Combativeness is also unlike him. I’ve read that some dementia patients possess shocking physical strength. Peter is one of them. As a result he’s been prescribed a medication to calm him. It makes him so dopey—stoned, my daughters say—that he can barely talk. I realize his behavior could harm someone, but I wrote a letter to suggest alternative ways to redirect him. A cup of tea, favorite jazz on his “radio,” English football on his t.v.

Now it could be that during these nearly ten months since March that Peter has moved further along the dementia continuum, or it could be that the long isolation has had the debilitating effect that so many elderly residents suffer.

At last though, vaccinations for nursing home residents will begin soon in our area. With that, face-to-face visits might be permitted before too much longer. Maybe the “old” Peter will materialize, at least for a while, and we’ll be able to share genuine laughs once more.

Header photo: During a recent FaceTime chat, Peter wore a hat that he probably “borrowed” from someone’s closet.

16 thoughts on “Laughs aren’t always funny.

  1. Such a hard year especially for those in homes and with dementia. I hope you get to see him lots in2021 and you see his ole charming self come back.

  2. Alas, I can relate to all of this, from how hard it is to figure out what to write, to how hard the whole business is. Thank you for writing, because it does help to hear of your experience with these challenges and sorrows.

  3. Heartaches for each of you. Sending thoughts of shared cups of tea, laughter, a crunchy autumn walk through the leaves, a beautiful sunset and warm and loving hugs

  4. Covid is an angry bully and no meaner than to those that need the human interaction the most. Soon Judith, the vaccine is coming…Mark will be back and you’ll be fussing over Poppy before you know it❣️

  5. Such difficult times for so many and so unfair… my heart aches for you . Prayers for us all that “ normal” returns. Hugs to you ..Amy.

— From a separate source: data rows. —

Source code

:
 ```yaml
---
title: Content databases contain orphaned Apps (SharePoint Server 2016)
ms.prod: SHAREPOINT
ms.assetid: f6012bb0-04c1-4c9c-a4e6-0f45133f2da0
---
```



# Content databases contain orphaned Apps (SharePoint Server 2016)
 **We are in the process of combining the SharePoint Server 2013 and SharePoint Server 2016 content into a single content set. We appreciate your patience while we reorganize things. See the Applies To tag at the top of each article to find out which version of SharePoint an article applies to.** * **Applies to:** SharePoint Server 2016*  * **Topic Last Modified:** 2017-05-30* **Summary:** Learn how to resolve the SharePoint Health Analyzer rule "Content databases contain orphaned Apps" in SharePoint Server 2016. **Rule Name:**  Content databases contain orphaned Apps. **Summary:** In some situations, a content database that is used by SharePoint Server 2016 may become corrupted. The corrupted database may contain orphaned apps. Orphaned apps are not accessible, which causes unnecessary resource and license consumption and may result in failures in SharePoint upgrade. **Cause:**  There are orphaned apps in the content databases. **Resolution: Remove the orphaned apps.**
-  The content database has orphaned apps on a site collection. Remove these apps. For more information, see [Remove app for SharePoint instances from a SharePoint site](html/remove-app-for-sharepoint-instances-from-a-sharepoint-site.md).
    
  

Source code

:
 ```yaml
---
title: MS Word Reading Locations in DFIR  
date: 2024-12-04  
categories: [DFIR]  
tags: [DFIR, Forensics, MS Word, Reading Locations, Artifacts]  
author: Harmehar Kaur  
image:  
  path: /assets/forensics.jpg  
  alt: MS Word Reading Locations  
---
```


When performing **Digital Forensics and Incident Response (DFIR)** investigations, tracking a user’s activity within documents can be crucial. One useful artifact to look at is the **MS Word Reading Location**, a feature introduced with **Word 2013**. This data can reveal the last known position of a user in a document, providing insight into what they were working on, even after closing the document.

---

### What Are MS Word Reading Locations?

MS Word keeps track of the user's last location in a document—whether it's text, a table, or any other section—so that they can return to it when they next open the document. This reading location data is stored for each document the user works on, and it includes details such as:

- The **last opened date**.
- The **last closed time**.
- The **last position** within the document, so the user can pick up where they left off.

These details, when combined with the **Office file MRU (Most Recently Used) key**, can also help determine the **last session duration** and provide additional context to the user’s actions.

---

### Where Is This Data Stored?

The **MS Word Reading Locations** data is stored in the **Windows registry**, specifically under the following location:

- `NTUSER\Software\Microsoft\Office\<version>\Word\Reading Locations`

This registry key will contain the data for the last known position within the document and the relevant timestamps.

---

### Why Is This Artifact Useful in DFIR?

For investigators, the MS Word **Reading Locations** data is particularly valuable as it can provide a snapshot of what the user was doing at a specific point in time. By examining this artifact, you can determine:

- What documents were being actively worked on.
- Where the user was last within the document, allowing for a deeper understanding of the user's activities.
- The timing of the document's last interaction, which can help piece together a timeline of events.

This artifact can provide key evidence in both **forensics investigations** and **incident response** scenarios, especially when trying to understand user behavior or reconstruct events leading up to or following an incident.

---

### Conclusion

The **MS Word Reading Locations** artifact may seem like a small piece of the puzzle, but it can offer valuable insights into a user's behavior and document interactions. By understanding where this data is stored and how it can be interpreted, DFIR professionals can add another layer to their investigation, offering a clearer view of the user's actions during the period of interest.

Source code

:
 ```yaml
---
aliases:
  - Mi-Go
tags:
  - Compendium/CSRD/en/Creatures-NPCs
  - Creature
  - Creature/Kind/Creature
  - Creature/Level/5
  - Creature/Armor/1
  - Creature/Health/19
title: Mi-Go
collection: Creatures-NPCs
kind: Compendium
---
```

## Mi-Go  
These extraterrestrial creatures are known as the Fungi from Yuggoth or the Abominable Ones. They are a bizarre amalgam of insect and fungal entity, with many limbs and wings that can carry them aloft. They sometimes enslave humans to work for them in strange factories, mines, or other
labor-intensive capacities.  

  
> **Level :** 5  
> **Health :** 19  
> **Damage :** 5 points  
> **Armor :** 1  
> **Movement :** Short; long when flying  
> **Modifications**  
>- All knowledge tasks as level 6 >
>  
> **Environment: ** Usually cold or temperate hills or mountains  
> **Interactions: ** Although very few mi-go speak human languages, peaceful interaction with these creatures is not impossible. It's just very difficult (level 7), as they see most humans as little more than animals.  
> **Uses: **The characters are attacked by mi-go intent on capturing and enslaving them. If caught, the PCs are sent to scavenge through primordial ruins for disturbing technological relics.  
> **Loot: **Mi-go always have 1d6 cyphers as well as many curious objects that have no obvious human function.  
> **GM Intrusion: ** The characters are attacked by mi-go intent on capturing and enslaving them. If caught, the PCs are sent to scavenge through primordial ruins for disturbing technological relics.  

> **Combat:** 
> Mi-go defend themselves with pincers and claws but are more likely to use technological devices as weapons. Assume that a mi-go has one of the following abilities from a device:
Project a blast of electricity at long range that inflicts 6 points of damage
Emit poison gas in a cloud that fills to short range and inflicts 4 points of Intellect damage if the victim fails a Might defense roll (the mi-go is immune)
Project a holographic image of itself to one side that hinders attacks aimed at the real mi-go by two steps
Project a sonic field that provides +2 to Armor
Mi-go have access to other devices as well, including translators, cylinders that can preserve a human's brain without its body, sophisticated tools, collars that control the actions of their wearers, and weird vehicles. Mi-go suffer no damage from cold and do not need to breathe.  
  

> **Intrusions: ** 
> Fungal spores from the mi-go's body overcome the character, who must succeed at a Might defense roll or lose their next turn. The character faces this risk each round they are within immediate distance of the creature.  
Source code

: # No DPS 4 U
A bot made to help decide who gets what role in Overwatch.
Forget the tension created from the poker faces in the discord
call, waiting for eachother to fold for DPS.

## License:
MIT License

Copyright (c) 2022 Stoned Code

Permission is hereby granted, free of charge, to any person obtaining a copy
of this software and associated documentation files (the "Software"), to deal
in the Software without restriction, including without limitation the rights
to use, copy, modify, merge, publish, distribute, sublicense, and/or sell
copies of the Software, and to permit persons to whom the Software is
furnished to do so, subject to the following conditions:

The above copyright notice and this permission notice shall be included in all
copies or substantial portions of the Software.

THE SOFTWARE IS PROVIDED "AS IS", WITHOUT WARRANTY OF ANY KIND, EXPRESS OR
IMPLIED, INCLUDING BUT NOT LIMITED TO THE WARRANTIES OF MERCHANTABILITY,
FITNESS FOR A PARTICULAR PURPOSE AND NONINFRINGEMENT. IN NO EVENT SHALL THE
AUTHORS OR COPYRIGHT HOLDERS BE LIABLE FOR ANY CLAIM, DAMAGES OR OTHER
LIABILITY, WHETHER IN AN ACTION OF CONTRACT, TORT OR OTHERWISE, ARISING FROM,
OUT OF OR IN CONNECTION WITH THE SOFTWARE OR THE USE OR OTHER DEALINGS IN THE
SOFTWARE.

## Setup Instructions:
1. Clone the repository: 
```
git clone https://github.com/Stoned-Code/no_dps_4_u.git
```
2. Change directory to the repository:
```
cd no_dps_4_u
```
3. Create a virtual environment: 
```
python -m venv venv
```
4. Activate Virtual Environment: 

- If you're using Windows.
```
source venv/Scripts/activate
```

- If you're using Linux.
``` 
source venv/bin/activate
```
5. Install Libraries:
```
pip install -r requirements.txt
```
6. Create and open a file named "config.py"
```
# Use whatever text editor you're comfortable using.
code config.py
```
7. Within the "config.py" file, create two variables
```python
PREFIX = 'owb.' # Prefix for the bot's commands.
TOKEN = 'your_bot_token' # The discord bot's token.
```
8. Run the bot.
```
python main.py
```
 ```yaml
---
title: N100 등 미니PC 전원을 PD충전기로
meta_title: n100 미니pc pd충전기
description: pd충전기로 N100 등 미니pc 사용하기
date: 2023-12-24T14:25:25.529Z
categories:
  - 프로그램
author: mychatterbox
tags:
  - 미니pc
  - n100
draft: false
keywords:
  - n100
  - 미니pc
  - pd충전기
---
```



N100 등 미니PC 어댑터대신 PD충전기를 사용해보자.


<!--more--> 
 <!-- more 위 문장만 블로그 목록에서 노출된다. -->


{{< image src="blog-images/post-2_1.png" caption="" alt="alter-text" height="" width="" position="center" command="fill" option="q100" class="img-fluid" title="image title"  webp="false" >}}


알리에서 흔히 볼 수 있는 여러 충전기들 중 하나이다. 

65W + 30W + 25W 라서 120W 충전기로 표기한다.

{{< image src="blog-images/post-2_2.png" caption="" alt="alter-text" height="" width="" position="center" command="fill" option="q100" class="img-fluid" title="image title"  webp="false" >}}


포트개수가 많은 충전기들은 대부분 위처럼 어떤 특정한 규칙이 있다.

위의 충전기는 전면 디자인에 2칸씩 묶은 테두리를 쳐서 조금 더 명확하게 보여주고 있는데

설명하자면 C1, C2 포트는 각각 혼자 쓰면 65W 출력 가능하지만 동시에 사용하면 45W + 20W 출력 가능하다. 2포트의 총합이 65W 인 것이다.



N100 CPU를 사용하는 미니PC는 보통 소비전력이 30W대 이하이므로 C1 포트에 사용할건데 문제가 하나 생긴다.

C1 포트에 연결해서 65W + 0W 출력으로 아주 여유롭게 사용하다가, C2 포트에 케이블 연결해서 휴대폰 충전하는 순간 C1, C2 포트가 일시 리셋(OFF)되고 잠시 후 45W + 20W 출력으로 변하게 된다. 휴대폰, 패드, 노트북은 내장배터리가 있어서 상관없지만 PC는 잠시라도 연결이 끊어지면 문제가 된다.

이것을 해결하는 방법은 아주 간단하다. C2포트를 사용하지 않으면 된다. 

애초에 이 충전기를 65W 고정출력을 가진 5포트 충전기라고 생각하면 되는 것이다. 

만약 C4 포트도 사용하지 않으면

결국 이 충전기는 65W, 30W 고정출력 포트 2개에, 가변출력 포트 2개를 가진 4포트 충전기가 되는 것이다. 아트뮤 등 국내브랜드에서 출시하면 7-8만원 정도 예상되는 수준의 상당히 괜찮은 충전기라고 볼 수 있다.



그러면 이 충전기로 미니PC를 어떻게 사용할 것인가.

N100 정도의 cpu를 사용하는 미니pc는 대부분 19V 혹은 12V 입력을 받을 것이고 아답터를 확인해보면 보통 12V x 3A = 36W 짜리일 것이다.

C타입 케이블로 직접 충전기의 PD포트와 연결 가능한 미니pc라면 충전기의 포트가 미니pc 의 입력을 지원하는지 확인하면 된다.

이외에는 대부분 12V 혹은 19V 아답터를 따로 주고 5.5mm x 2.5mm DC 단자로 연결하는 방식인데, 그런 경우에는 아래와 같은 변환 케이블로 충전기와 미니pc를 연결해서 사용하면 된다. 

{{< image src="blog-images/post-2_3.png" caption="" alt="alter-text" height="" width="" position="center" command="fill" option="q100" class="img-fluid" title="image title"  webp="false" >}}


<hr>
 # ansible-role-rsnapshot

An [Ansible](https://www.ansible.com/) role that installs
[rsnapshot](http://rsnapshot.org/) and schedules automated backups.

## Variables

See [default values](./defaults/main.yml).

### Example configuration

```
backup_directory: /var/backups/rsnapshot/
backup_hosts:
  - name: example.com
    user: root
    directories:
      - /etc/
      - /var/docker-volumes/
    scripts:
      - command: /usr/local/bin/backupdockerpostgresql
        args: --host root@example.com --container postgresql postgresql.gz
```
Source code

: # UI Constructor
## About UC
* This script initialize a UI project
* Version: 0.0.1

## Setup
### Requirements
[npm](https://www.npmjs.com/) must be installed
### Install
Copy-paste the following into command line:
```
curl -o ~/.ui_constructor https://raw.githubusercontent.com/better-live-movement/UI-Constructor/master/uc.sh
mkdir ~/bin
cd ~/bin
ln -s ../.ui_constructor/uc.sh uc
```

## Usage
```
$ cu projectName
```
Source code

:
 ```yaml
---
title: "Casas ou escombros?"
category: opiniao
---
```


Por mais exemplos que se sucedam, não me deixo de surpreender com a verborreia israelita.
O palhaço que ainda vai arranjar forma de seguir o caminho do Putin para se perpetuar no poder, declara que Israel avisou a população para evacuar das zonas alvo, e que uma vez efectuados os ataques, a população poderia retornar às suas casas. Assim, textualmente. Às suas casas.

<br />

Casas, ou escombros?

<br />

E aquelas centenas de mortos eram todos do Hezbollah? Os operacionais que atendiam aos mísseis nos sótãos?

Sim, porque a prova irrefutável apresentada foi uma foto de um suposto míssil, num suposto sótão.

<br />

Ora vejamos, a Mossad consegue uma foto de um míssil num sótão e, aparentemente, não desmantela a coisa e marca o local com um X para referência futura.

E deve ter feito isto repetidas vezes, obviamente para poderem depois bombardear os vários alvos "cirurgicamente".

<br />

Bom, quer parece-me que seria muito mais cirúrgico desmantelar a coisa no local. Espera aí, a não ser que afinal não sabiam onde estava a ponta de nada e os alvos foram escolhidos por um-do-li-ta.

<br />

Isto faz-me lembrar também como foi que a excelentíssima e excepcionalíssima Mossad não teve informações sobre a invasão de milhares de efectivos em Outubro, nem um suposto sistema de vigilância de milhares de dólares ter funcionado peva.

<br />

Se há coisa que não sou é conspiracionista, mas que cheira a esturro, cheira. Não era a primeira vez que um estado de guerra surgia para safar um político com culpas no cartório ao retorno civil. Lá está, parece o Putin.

  6. So many are going through what you are, but that doesn’t make it any easier. My sisters and I are so grateful that my Mom passed before Covid hit. She would have never understood. I feel terrible saying that, but it would have been so hard on her. She was used to one of there almost daily. I feel like these vaccines will role out fairly quickly, so hang on Judith. Thank you so much for sharing your journey. It takes me back to my Mom every time, although I don’t have any trouble thinking of her.